Segment Open

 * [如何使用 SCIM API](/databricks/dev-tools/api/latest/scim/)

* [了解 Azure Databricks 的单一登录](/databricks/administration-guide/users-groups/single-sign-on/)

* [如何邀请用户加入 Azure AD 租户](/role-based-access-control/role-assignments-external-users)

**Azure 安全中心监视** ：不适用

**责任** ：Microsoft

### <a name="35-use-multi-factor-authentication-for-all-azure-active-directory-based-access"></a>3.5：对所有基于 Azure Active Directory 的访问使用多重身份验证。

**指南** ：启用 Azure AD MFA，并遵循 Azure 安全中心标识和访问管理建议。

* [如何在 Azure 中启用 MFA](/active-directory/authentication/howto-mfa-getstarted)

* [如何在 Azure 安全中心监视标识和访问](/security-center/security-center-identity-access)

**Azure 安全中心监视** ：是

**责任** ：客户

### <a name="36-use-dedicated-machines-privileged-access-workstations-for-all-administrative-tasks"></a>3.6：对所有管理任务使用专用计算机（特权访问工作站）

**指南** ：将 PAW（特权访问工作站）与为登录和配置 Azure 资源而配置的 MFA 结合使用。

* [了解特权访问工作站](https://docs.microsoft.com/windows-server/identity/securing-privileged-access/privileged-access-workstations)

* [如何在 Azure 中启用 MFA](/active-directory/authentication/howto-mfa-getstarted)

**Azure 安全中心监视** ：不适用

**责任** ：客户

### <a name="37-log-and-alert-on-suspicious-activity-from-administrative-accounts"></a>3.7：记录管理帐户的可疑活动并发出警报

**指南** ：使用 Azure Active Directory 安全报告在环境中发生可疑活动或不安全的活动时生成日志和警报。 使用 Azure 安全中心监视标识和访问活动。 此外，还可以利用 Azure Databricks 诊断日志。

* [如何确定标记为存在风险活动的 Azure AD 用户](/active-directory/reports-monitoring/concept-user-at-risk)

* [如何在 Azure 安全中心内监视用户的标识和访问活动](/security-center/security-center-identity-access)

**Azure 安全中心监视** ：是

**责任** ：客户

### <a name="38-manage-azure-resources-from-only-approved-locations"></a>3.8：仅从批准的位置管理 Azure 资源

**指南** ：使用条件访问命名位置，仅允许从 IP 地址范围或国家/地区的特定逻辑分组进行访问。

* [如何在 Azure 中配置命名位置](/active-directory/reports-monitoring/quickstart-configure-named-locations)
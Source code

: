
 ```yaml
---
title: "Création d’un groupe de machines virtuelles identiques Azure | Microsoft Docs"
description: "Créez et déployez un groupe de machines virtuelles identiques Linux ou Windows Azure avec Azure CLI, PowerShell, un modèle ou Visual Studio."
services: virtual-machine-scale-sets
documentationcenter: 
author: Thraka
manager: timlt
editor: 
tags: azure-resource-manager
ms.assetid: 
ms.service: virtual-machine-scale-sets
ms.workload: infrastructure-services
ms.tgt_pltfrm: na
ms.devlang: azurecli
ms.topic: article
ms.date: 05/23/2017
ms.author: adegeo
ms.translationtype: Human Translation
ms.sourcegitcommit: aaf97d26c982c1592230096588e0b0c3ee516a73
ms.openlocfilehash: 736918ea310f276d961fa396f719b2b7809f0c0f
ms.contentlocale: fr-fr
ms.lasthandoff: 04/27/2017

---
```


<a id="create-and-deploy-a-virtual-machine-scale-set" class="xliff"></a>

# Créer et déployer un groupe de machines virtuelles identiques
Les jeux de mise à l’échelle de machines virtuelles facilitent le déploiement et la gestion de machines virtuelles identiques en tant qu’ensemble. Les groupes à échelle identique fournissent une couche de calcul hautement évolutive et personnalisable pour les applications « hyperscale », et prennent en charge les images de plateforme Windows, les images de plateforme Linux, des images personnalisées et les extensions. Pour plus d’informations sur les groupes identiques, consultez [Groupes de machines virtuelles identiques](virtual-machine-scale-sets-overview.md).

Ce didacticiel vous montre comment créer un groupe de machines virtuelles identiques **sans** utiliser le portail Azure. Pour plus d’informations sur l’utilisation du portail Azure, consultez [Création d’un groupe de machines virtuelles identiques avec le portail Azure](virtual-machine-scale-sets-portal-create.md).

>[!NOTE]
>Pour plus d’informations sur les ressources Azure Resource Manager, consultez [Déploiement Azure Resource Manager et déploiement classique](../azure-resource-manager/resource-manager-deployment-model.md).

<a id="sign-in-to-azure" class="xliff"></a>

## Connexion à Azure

Segment Closed

What to do → Every entry must appear again in the answer, exactly as written.

Output of the exercise →
 * [如何使用 SCIM API](/databricks/dev-tools/api/latest/scim/)

* [了解 Azure Databricks 的单一登录](/databricks/administration-guide/users-groups/single-sign-on/)

* [如何邀请用户加入 Azure AD 租户](/role-based-access-control/role-assignments-external-users)

**Azure 安全中心监视** ：不适用

**责任** ：Microsoft

### <a name="35-use-multi-factor-authentication-for-all-azure-active-directory-based-access"></a>3.5：对所有基于 Azure Active Directory 的访问使用多重身份验证。

**指南** ：启用 Azure AD MFA，并遵循 Azure 安全中心标识和访问管理建议。

* [如何在 Azure 中启用 MFA](/active-directory/authentication/howto-mfa-getstarted)

* [如何在 Azure 安全中心监视标识和访问](/security-center/security-center-identity-access)

**Azure 安全中心监视** ：是

**责任** ：客户

### <a name="36-use-dedicated-machines-privileged-access-workstations-for-all-administrative-tasks"></a>3.6：对所有管理任务使用专用计算机（特权访问工作站）

**指南** ：将 PAW（特权访问工作站）与为登录和配置 Azure 资源而配置的 MFA 结合使用。

* [了解特权访问工作站](https://docs.microsoft.com/windows-server/identity/securing-privileged-access/privileged-access-workstations)

* [如何在 Azure 中启用 MFA](/active-directory/authentication/howto-mfa-getstarted)

**Azure 安全中心监视** ：不适用

**责任** ：客户

### <a name="37-log-and-alert-on-suspicious-activity-from-administrative-accounts"></a>3.7：记录管理帐户的可疑活动并发出警报

**指南** ：使用 Azure Active Directory 安全报告在环境中发生可疑活动或不安全的活动时生成日志和警报。 使用 Azure 安全中心监视标识和访问活动。 此外，还可以利用 Azure Databricks 诊断日志。

* [如何确定标记为存在风险活动的 Azure AD 用户](/active-directory/reports-monitoring/concept-user-at-risk)

* [如何在 Azure 安全中心内监视用户的标识和访问活动](/security-center/security-center-identity-access)

**Azure 安全中心监视** ：是

**责任** ：客户

### <a name="38-manage-azure-resources-from-only-approved-locations"></a>3.8：仅从批准的位置管理 Azure 资源

**指南** ：使用条件访问命名位置，仅允许从 IP 地址范围或国家/地区的特定逻辑分组进行访问。

* [如何在 Azure 中配置命名位置](/active-directory/reports-monitoring/quickstart-configure-named-locations)
Source code

:
 ```yaml
---
title: "Création d’un groupe de machines virtuelles identiques Azure | Microsoft Docs"
description: "Créez et déployez un groupe de machines virtuelles identiques Linux ou Windows Azure avec Azure CLI, PowerShell, un modèle ou Visual Studio."
services: virtual-machine-scale-sets
documentationcenter: 
author: Thraka
manager: timlt
editor: 
tags: azure-resource-manager
ms.assetid: 
ms.service: virtual-machine-scale-sets
ms.workload: infrastructure-services
ms.tgt_pltfrm: na
ms.devlang: azurecli
ms.topic: article
ms.date: 05/23/2017
ms.author: adegeo
ms.translationtype: Human Translation
ms.sourcegitcommit: aaf97d26c982c1592230096588e0b0c3ee516a73
ms.openlocfilehash: 736918ea310f276d961fa396f719b2b7809f0c0f
ms.contentlocale: fr-fr
ms.lasthandoff: 04/27/2017

---
```


<a id="create-and-deploy-a-virtual-machine-scale-set" class="xliff"></a>

# Créer et déployer un groupe de machines virtuelles identiques
Les jeux de mise à l’échelle de machines virtuelles facilitent le déploiement et la gestion de machines virtuelles identiques en tant qu’ensemble. Les groupes à échelle identique fournissent une couche de calcul hautement évolutive et personnalisable pour les applications « hyperscale », et prennent en charge les images de plateforme Windows, les images de plateforme Linux, des images personnalisées et les extensions. Pour plus d’informations sur les groupes identiques, consultez [Groupes de machines virtuelles identiques](virtual-machine-scale-sets-overview.md).

Ce didacticiel vous montre comment créer un groupe de machines virtuelles identiques **sans** utiliser le portail Azure. Pour plus d’informations sur l’utilisation du portail Azure, consultez [Création d’un groupe de machines virtuelles identiques avec le portail Azure](virtual-machine-scale-sets-portal-create.md).

>[!NOTE]
>Pour plus d’informations sur les ressources Azure Resource Manager, consultez [Déploiement Azure Resource Manager et déploiement classique](../azure-resource-manager/resource-manager-deployment-model.md).

<a id="sign-in-to-azure" class="xliff"></a>

## Connexion à Azure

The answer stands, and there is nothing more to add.